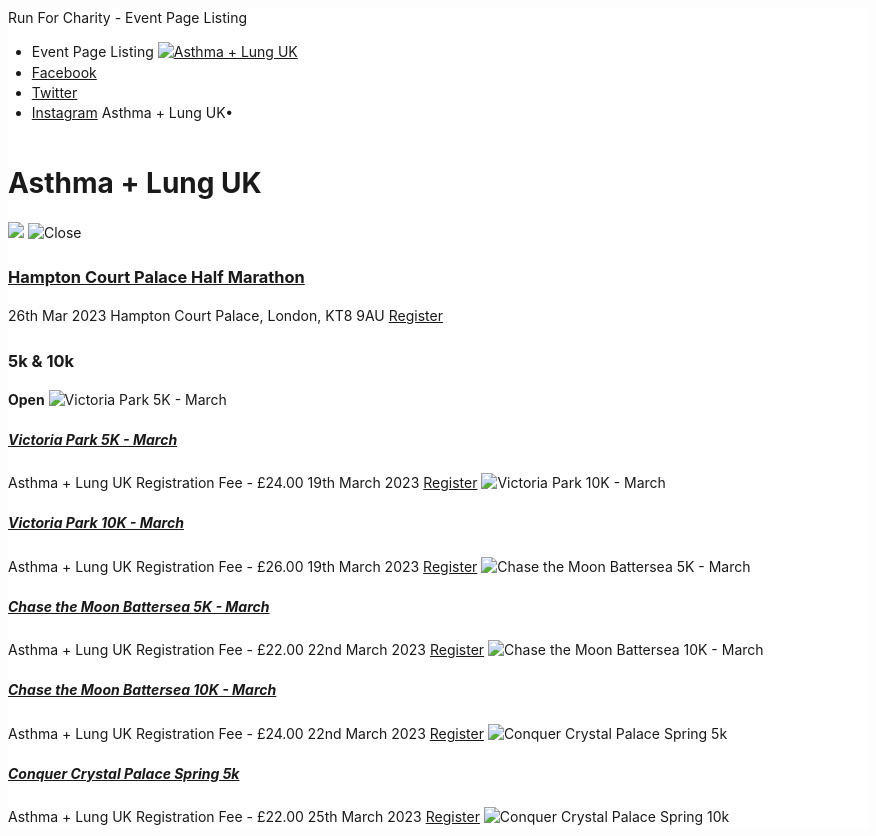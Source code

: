 
Run For Charity - Event Page Listing 
* Event Page Listing
[![Asthma + Lung UK](https://admin.sportforcharity.com//uploads/sMzai2HzGNHKLhvp.jpg)](//runforcharity.com/asthma--lung-uk/london-events)
* [Facebook](http://facebook.com/asthmalunguk)
* [Twitter](http://twitter.com/asthmalunguk)
* [Instagram](http://instagram.com/asthmaandlunguk_/)
Asthma + Lung UK•
# Asthma + Lung UK
![](/img/arrows/play-button.svg)
![Close](/img/icon/close-white.svg)
### [Hampton Court Palace Half Marathon](/asthma--lung-uk/hampton-court-palace-half-marathon/990007)
26th Mar 2023 
Hampton Court Palace, London, KT8 9AU
[Register](/asthma--lung-uk/hampton-court-palace-half-marathon/990007)
### 5k & 10k
**Open**
![Victoria Park 5K - March](https://admin.sportforcharity.com//uploads/NxfaWokM8R05bcsl.png)
#####  [Victoria Park 5K - March](/asthma--lung-uk/victoria-park-5k--march/382050)
 Asthma + Lung UK 
Registration Fee - £24.00
 19th March 2023 
[Register](/asthma--lung-uk/victoria-park-5k--march/382050)
![Victoria Park 10K - March](https://admin.sportforcharity.com//uploads/vKxdH4AMMSBU4GIA.png)
#####  [Victoria Park 10K - March](/asthma--lung-uk/victoria-park-10k--march/11731)
 Asthma + Lung UK 
Registration Fee - £26.00
 19th March 2023 
[Register](/asthma--lung-uk/victoria-park-10k--march/11731)
![Chase the Moon Battersea 5K - March](https://admin.sportforcharity.com//uploads/Gqhbb0ZWoOaI6tzI.png)
#####  [Chase the Moon Battersea 5K - March](/asthma--lung-uk/chase-the-moon-battersea-5k--march/197162)
 Asthma + Lung UK 
Registration Fee - £22.00
 22nd March 2023 
[Register](/asthma--lung-uk/chase-the-moon-battersea-5k--march/197162)
![Chase the Moon Battersea 10K - March](https://admin.sportforcharity.com//uploads/WzIftSGKGzrsmw9N.png)
#####  [Chase the Moon Battersea 10K - March](/asthma--lung-uk/chase-the-moon-battersea-10k--march/721158)
 Asthma + Lung UK 
Registration Fee - £24.00
 22nd March 2023 
[Register](/asthma--lung-uk/chase-the-moon-battersea-10k--march/721158)
![Conquer Crystal Palace Spring 5k](https://admin.sportforcharity.com//uploads/jCB7RxILh2iHwQBh.png)
#####  [Conquer Crystal Palace Spring 5k](/asthma--lung-uk/conquer-crystal-palace-spring-5k/170657)
 Asthma + Lung UK 
Registration Fee - £22.00
 25th March 2023 
[Register](/asthma--lung-uk/conquer-crystal-palace-spring-5k/170657)
![Conquer Crystal Palace Spring 10k](https://admin.sportforcharity.com//uploads/jCB7RxILh2iHwQBh.png)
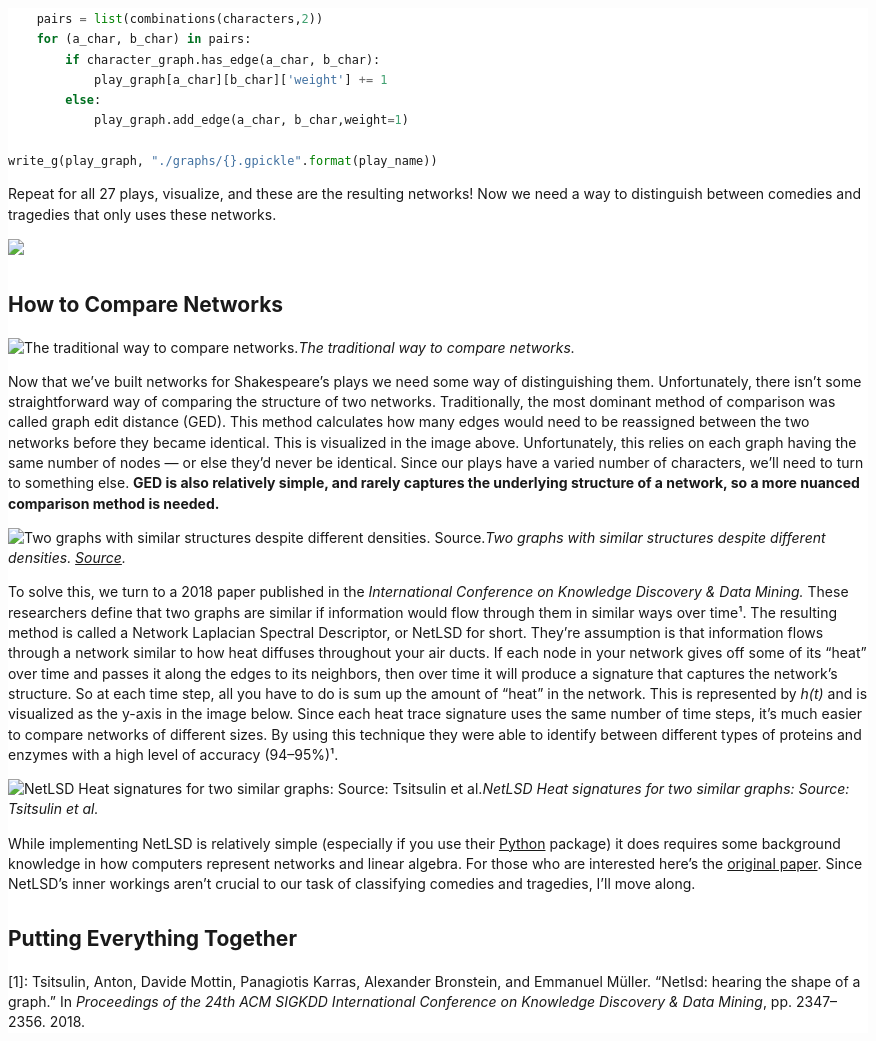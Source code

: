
 ```python
    pairs = list(combinations(characters,2))
    for (a_char, b_char) in pairs:
        if character_graph.has_edge(a_char, b_char):
            play_graph[a_char][b_char]['weight'] += 1
        else:
            play_graph.add_edge(a_char, b_char,weight=1)

write_g(play_graph, "./graphs/{}.gpickle".format(play_name))
```

Repeat for all  27 plays, visualize, and these are the resulting networks! Now we need a way to distinguish between comedies and tragedies that only uses these networks.

![](https://cdn-images-1.medium.com/max/2000/1*uNiI3fHUS44j-QorVBxJUA.gif)

## How to Compare Networks

![The traditional way to compare networks.](https://cdn-images-1.medium.com/max/3782/1*mj4t4Qgu7NzJ7PMJbmeuaQ.png)*The traditional way to compare networks.*

Now that we’ve built networks for Shakespeare’s plays we need some way of distinguishing them. Unfortunately, there isn’t some straightforward way of comparing the structure of two networks. Traditionally, the most dominant method of comparison was called graph edit distance (GED). This method calculates how many edges would need to be reassigned between the two networks before they became identical. This is visualized in the image above. Unfortunately, this relies on each graph having the same number of nodes — or else they’d never be identical. Since our plays have a varied number of characters, we’ll need to turn to something else. **GED is also relatively simple, and rarely captures the underlying structure of a network, so a more nuanced comparison method is needed.**

![Two graphs with similar structures despite different densities. [Source](https://www.youtube.com/watch?v=aiPOa1NTgvM).](https://cdn-images-1.medium.com/max/2652/1*6RY31uhk5CKOw0Uw218LPg.png)*Two graphs with similar structures despite different densities. [Source](https://www.youtube.com/watch?v=aiPOa1NTgvM).*

To solve this, we turn to a 2018 paper published in the *International Conference on Knowledge Discovery & Data Mining.* These researchers define that two graphs are similar if information would flow through them in similar ways over time¹. The resulting method is called a Network Laplacian Spectral Descriptor, or NetLSD for short. They’re assumption is that information flows through a network similar to how heat diffuses throughout your air ducts. If each node in your network gives off some of its “heat” over time and passes it along the edges to its neighbors, then over time it will produce a signature that captures the network’s structure. So at each time step, all you have to do is sum up the amount of “heat” in the network. This is represented by  *h(t)* and is visualized as the y-axis in the image below. Since each heat trace signature uses the same number of time steps, it’s much easier to compare networks of different sizes. By using this technique they were able to identify between different types of proteins and enzymes with a high level of accuracy (94–95%)¹.

![NetLSD Heat signatures for two similar graphs: Source: Tsitsulin et al.](https://cdn-images-1.medium.com/max/2478/1*Ft99g3Ecrk6WPm1E76LQ1Q.png)*NetLSD Heat signatures for two similar graphs: Source: Tsitsulin et al.*

While implementing NetLSD is relatively simple (especially if you use their [Python](https://pypi.org/project/NetLSD/) package) it does requires some background knowledge in how computers represent networks and linear algebra. For those who are interested here’s the [original paper](https://arxiv.org/abs/1805.10712). Since NetLSD’s inner workings aren’t crucial to our task of classifying comedies and  tragedies, I’ll move along.

## Putting Everything Together


[1]: Tsitsulin, Anton, Davide Mottin, Panagiotis Karras, Alexander Bronstein, and Emmanuel Müller. “Netlsd: hearing the shape of a graph.” In *Proceedings of the 24th ACM SIGKDD International Conference on Knowledge Discovery & Data Mining*, pp. 2347–2356. 2018.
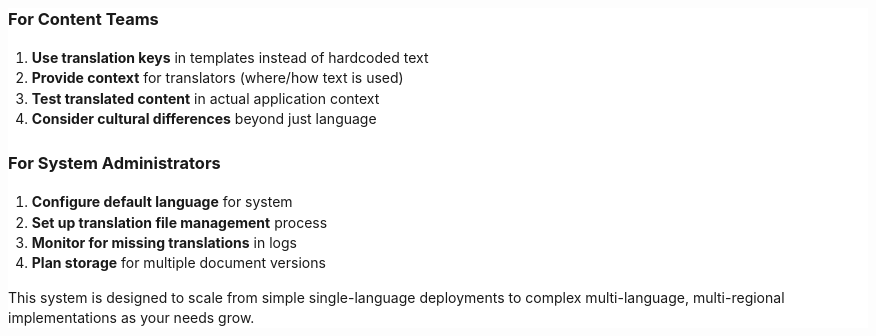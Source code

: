 ### For Content Teams  
1. **Use translation keys** in templates instead of hardcoded text
2. **Provide context** for translators (where/how text is used)
3. **Test translated content** in actual application context
4. **Consider cultural differences** beyond just language

### For System Administrators
1. **Configure default language** for system
2. **Set up translation file management** process
3. **Monitor for missing translations** in logs
4. **Plan storage** for multiple document versions

This system is designed to scale from simple single-language deployments to complex multi-language, multi-regional implementations as your needs grow.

**Task to complete:**
Filter the entries above and keep only the lines with the word "resulting".

**Result of this task:**
Repeat for all  27 plays, visualize, and these are the resulting networks! Now we need a way to distinguish between comedies and tragedies that only uses these networks.
To solve this, we turn to a 2018 paper published in the *International Conference on Knowledge Discovery & Data Mining.* These researchers define that two graphs are similar if information would flow through them in similar ways over time¹. The resulting method is called a Network Laplacian Spectral Descriptor, or NetLSD for short. They’re assumption is that information flows through a network similar to how heat diffuses throughout your air ducts. If each node in your network gives off some of its “heat” over time and passes it along the edges to its neighbors, then over time it will produce a signature that captures the network’s structure. So at each time step, all you have to do is sum up the amount of “heat” in the network. This is represented by  *h(t)* and is visualized as the y-axis in the image below. Since each heat trace signature uses the same number of time steps, it’s much easier to compare networks of different sizes. By using this technique they were able to identify between different types of proteins and enzymes with a high level of accuracy (94–95%)¹.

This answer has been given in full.